Dopo Genova 2001, dopo il dibattito logorante violenza sì, violenza no, mentre si continuava a patire la violenza del sistema, dopo anni di sofferenze e divisioni, non appena matura una manifestazione enorme, ecco che nuovamente, per ragioni varie che avevo anche espresso in precedente articolo ,  si assiste al declino.
Un declino a volte figlio di un degrado sociale e culturale meschino, a volte figlio del settarismo politico, a volte figlio della e poco regale, grande ignoranza.
Che il 15 ottobre sia maturata una sorta di "resa dei conti" all'interno del non movimento è un dato di fatto,commenti anche duri, aspri sono stati pubblicati su vari siti di controinformazione e di riferimento per l'area antagonista e conflittuale di tal Paese, ma tutto ha un limite.
Quando si arriva ad invocare l'odio verso i compagni, da parte di c.d compagni, quando si arrivano ad invocare accuse prive di ogni fondamento, come unico pretesto per attaccare l'unica realtà indipendente e conflittuale di questo Paese , vuol dire che non si ha altro di meglio da fare che perdere tempo in provocazioni e far perdere tempo ed energie a chi ogni giorno lotta per rivendicare l'esistenza e l'affermazione di quei diritti sociali che il sistema annienta.
E ciò ahimè è accaduto anche nel peggior dei modi.
Questi fatti devono essere conosciuti anche da chi è estraneo alle logiche del movimento, per comprendere in che stato è oggi il conflitto sociale in Italia, per comprendere come siam messi, per comprendere che l'unità del c.d popolo è impraticabile, almeno in Italia.
In articolo pubblicato su Contropiano, noto giornale comunista, è stata dichiarata "guerra" ai cobas ma non solo.

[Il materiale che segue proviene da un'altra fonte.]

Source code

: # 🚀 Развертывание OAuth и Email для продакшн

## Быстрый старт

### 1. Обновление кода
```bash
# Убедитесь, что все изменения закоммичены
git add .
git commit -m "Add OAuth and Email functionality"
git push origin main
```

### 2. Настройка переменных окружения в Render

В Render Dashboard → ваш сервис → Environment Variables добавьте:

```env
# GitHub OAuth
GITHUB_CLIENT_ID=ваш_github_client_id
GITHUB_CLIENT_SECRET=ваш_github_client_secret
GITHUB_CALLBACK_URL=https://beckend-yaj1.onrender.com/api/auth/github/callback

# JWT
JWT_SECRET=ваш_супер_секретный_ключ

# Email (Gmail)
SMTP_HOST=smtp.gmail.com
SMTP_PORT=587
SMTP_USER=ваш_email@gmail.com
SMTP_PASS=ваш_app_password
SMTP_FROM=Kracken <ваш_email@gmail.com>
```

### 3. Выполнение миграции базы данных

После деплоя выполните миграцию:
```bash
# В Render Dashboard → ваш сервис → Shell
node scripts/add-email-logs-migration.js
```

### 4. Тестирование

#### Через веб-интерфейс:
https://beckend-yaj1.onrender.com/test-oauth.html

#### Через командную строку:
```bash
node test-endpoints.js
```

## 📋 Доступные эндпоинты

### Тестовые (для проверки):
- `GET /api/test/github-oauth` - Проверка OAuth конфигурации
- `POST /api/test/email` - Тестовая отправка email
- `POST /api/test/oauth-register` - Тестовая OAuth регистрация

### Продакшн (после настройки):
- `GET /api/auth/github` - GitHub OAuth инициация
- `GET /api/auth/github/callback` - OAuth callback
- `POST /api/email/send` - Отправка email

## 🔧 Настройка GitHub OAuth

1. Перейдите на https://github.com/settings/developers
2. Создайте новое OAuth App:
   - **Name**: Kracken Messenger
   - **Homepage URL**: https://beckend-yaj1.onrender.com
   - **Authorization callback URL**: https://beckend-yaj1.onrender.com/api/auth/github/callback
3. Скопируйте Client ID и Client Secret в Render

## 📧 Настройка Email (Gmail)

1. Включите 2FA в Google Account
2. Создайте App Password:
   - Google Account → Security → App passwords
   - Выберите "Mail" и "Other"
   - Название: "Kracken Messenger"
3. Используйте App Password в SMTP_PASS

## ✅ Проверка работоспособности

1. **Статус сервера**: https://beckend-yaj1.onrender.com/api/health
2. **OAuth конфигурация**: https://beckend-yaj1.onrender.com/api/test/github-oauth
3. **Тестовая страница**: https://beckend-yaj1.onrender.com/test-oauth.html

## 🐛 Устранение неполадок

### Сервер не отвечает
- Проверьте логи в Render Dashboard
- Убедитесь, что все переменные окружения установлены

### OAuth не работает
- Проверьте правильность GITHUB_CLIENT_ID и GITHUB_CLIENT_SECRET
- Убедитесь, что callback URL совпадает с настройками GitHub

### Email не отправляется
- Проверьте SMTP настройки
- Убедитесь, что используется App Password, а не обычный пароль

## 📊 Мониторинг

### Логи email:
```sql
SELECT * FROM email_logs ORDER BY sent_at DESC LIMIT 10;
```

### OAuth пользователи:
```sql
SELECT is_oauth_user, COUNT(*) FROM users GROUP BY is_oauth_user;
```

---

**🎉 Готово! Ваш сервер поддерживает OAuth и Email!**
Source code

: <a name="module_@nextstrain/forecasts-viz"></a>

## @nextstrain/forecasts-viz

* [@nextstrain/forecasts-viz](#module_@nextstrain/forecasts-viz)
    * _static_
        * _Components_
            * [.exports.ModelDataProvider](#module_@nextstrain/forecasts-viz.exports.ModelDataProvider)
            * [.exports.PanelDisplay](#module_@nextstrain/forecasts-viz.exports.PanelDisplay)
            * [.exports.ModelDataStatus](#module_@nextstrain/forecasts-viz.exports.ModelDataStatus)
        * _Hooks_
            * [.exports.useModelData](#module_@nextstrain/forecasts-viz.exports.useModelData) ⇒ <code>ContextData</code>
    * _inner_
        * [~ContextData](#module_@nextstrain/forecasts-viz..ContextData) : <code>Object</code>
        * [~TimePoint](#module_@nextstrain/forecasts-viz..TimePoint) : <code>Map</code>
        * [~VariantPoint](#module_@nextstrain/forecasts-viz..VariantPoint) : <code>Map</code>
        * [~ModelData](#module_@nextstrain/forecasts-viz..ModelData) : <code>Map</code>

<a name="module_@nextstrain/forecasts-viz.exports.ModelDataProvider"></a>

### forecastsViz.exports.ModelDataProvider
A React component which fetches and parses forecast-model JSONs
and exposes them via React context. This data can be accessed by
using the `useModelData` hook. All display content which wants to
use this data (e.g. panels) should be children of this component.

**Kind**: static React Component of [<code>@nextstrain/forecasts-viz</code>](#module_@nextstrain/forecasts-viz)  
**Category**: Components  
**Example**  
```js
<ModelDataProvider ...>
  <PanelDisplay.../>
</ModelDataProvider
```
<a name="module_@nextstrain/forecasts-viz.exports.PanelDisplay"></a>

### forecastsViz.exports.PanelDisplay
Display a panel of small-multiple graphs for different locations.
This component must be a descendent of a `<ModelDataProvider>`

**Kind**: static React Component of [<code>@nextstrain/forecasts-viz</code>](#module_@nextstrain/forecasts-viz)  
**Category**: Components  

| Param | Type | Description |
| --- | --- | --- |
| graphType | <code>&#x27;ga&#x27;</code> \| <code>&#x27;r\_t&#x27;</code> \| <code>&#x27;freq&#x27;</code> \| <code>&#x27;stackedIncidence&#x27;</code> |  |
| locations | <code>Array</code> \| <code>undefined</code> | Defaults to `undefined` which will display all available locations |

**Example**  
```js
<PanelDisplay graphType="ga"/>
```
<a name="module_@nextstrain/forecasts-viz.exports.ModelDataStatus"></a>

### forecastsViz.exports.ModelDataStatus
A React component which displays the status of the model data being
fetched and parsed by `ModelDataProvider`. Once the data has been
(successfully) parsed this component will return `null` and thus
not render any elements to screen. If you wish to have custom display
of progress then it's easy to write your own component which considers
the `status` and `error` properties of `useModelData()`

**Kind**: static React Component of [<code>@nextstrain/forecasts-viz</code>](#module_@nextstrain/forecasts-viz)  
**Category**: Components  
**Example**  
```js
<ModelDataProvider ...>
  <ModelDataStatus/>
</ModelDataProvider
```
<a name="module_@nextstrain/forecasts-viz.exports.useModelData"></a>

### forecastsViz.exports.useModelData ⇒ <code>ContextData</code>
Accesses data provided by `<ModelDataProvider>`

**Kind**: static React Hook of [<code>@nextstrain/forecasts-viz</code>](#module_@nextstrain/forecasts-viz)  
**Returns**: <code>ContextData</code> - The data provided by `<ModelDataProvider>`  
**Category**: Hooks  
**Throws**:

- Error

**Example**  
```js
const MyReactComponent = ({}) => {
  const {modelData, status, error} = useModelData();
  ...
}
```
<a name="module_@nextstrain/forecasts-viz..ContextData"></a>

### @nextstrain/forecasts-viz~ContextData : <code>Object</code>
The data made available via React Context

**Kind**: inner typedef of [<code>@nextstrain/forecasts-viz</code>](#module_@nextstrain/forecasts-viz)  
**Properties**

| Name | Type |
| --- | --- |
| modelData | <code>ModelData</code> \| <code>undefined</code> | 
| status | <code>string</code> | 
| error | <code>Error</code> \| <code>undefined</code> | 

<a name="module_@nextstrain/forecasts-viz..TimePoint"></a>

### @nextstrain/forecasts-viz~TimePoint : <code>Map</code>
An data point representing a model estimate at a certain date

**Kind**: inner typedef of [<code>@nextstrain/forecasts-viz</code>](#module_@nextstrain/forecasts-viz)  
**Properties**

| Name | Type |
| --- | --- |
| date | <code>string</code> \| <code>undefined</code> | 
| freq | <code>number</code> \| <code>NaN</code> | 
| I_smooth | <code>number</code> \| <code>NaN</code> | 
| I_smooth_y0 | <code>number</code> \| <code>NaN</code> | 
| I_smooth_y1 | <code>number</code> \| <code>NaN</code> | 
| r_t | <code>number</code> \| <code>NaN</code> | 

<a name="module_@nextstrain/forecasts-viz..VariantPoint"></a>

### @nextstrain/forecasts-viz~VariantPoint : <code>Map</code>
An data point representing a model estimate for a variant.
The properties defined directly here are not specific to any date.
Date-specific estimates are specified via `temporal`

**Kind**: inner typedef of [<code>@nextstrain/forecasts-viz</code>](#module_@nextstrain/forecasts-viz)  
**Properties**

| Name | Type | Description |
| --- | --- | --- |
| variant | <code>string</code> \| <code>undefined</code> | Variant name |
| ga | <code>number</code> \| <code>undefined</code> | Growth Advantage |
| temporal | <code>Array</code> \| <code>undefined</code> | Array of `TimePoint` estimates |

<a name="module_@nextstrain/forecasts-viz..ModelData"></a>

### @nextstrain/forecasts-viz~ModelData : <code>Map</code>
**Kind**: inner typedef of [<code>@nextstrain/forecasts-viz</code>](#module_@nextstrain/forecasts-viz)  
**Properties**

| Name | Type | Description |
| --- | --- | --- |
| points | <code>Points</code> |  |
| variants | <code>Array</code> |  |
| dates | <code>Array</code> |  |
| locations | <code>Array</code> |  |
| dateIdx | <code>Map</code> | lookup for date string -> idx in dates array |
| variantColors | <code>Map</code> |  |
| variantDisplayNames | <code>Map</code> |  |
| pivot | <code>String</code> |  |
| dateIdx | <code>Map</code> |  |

In un passaggio di tale articolo, si legge che
*Costoro vanno smascherati, denunciati, contrastati e combattuti in ogni contesto di classe. Non sono l’ala destra del movimento proletario ma agenti attivi della borghesia imperialista. Sono nemici di classe, non compagni che sbagliano.
*Costoro( Cobas, Uniti contro la Crisi e Sel)
Come non leggere tale passaggio come un chiaro ed espresso invito al contrasto anche duro e non solo dialettico e politico verso i Cobas ed Uniti contro la Crisi?
Certo, esiste la libertà di espressione, di critica, ci mancherebbe altro, però tutto ha un limite, specialmente quando si vuol inneggiare alla violenza contro i compagni. Qualcuno forse rimpiange la vicenda spagnola, dove i compagni anarchici sono stati letteralmente massacrati dal partito comunista, eppure lottavano per la libertà, eppure lottavano per la giustizia sociale.
Non è questa la strada da percorrere.
Esistono delle differenze profonde tra le varie realtà, spesso ci confrontiamo anche in modo duro, ma mai pubblicamente ma neanche internamente, siamo arrivati a questi livelli di degrado politico, sociale e culturale.
Siamo in crisi, certo.
Una fottuta crisi che divide e nello stesso tempo rafforza ogni tipo di repressione.
Ritornare ai servizi d'ordine, dai prossimi cortei, cosa visto la situazione in essere ovvia, è una sconfitta. Ci sono voluti anni ed anni per liberare i cortei da pratiche lungi dalla libertà di manifestare.
Eppure si torna indietro.
Che altro dire?
E' un momento amaro ed avaro di sorrisi, semplicemente perchè siamo nel pieno di una crisi che non è nostra, ma ad oggi la stiamo pagando noi, eppure arriverà presto il momento ove le cose muteranno strada.
Strada della rivolta.
Strada della ribellione.
Lontano da ogni rappresentanza, lontana da ogni delega, lontana da ogni poltrona.

Manifesto la mia solidarietà ad Uniti contro la Crisi, ai Cobas, a Luca, a Piero.